Stored records
_____

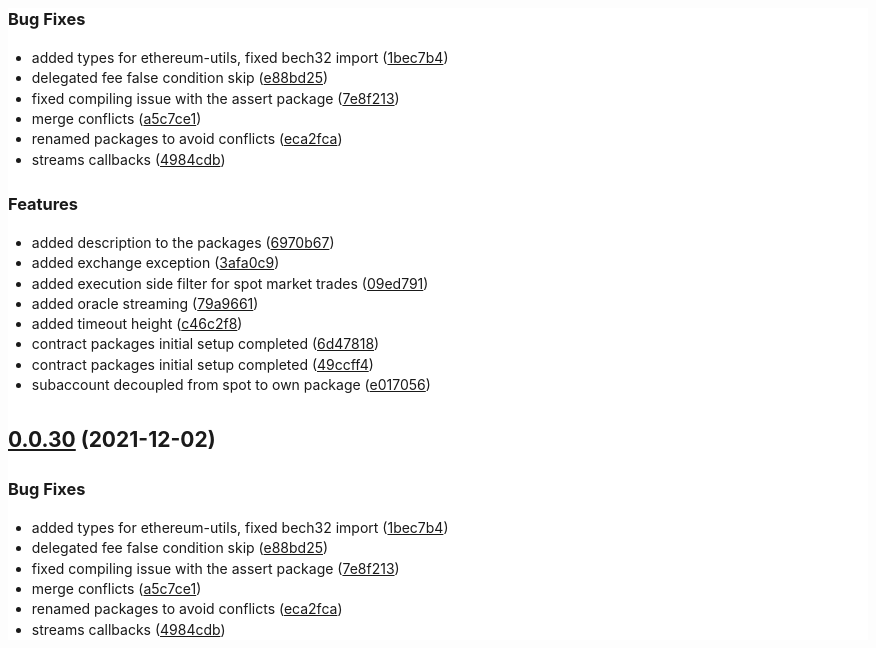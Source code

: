 ### Bug Fixes

* added types for ethereum-utils, fixed bech32 import ([1bec7b4](https://github.com/InjectiveLabs/injective-ts/commit/1bec7b41a7b612f0f5f08292483c2090fc9a84d5))
* delegated fee false condition skip ([e88bd25](https://github.com/InjectiveLabs/injective-ts/commit/e88bd251a37e5a8930a13ade37ac588b0e6a81d5))
* fixed compiling issue with the assert package ([7e8f213](https://github.com/InjectiveLabs/injective-ts/commit/7e8f213d44bca4bb15329ee32cf843a11dc549ae))
* merge conflicts ([a5c7ce1](https://github.com/InjectiveLabs/injective-ts/commit/a5c7ce13823fded62a32f79fcfda19867c929cc7))
* renamed packages to avoid conflicts ([eca2fca](https://github.com/InjectiveLabs/injective-ts/commit/eca2fca05983a5b7b401ce85294c2f5e08c07011))
* streams callbacks ([4984cdb](https://github.com/InjectiveLabs/injective-ts/commit/4984cdbc7485cd2c9e195aa4cbc83010b79ca920))

### Features

* added description to the packages ([6970b67](https://github.com/InjectiveLabs/injective-ts/commit/6970b67427786cb92ef22e695d4a228e87a5cdf8))
* added exchange exception ([3afa0c9](https://github.com/InjectiveLabs/injective-ts/commit/3afa0c9e03e9a0cebf98b202928893980239989a))
* added execution side filter for spot market trades ([09ed791](https://github.com/InjectiveLabs/injective-ts/commit/09ed791559a167d5ed19d04c1cb03a7ae6d5e2c8))
* added oracle streaming ([79a9661](https://github.com/InjectiveLabs/injective-ts/commit/79a9661b52acd4a672dc1f694ef6c1d44c940d61))
* added timeout height ([c46c2f8](https://github.com/InjectiveLabs/injective-ts/commit/c46c2f8854ad8c23d61fb27c791db11bd438c316))
* contract packages initial setup completed ([6d47818](https://github.com/InjectiveLabs/injective-ts/commit/6d47818ab3c9973e7138e60fef537d804ed4e5e8))
* contract packages initial setup completed ([49ccff4](https://github.com/InjectiveLabs/injective-ts/commit/49ccff4b6ab20f3931eaa6cdbf17284ee78e7ad2))
* subaccount decoupled from spot to own package ([e017056](https://github.com/InjectiveLabs/injective-ts/commit/e0170563e643cbb1b8d483cc046f6ec2924a14a8))

## [0.0.30](https://github.com/InjectiveLabs/injective-ts/compare/@injectivelabs/exceptions@0.0.11...@injectivelabs/exceptions@0.0.30) (2021-12-02)

### Bug Fixes

* added types for ethereum-utils, fixed bech32 import ([1bec7b4](https://github.com/InjectiveLabs/injective-ts/commit/1bec7b41a7b612f0f5f08292483c2090fc9a84d5))
* delegated fee false condition skip ([e88bd25](https://github.com/InjectiveLabs/injective-ts/commit/e88bd251a37e5a8930a13ade37ac588b0e6a81d5))
* fixed compiling issue with the assert package ([7e8f213](https://github.com/InjectiveLabs/injective-ts/commit/7e8f213d44bca4bb15329ee32cf843a11dc549ae))
* merge conflicts ([a5c7ce1](https://github.com/InjectiveLabs/injective-ts/commit/a5c7ce13823fded62a32f79fcfda19867c929cc7))
* renamed packages to avoid conflicts ([eca2fca](https://github.com/InjectiveLabs/injective-ts/commit/eca2fca05983a5b7b401ce85294c2f5e08c07011))
* streams callbacks ([4984cdb](https://github.com/InjectiveLabs/injective-ts/commit/4984cdbc7485cd2c9e195aa4cbc83010b79ca920))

_____

Out of the preceding entries, pull every line containing the string "setup".

EXPECTED OUTPUT —
* contract packages initial setup completed ([6d47818](https://github.com/InjectiveLabs/injective-ts/commit/6d47818ab3c9973e7138e60fef537d804ed4e5e8))
* contract packages initial setup completed ([49ccff4](https://github.com/InjectiveLabs/injective-ts/commit/49ccff4b6ab20f3931eaa6cdbf17284ee78e7ad2))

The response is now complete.